__Aim of the exercise__
From the line with "- https://nakamoto.observer/papers" through the line with "brew install nginx", inclusive, return each line of the data below exactly and leave the rest out.

__Raw data__
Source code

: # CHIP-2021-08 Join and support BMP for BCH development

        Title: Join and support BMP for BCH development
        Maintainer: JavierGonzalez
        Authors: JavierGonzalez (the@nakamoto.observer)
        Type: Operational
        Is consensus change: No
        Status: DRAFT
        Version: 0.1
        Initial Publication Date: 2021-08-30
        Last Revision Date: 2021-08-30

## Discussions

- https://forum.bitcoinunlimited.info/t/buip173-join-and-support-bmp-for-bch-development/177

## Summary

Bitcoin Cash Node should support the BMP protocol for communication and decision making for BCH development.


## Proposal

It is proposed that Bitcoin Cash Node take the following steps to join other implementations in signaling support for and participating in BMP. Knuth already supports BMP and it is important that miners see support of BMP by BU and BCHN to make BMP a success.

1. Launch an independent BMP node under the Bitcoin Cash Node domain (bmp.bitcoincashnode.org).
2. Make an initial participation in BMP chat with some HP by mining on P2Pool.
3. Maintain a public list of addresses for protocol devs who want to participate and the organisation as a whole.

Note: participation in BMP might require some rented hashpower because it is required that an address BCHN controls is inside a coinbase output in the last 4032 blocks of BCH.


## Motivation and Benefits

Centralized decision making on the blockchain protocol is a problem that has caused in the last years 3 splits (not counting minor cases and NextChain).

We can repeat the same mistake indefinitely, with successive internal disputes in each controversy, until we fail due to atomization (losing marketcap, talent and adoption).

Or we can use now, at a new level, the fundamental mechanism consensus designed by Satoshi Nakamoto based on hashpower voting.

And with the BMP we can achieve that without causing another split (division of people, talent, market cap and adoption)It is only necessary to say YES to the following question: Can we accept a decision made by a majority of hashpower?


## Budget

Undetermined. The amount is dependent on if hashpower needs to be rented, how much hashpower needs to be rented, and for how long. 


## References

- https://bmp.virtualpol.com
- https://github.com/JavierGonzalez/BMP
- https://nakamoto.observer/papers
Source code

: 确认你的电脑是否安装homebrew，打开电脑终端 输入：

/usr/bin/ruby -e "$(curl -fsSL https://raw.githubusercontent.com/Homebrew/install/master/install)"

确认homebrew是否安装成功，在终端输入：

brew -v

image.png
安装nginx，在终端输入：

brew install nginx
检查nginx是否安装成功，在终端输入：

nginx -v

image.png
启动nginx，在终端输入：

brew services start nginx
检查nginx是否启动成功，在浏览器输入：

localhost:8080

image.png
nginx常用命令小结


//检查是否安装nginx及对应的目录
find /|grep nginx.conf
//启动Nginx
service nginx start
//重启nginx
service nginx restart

__Answer for this exercise__
- https://nakamoto.observer/papers
Source code

: 确认你的电脑是否安装homebrew，打开电脑终端 输入：

/usr/bin/ruby -e "$(curl -fsSL https://raw.githubusercontent.com/Homebrew/install/master/install)"

确认homebrew是否安装成功，在终端输入：

brew -v

image.png
安装nginx，在终端输入：

brew install nginx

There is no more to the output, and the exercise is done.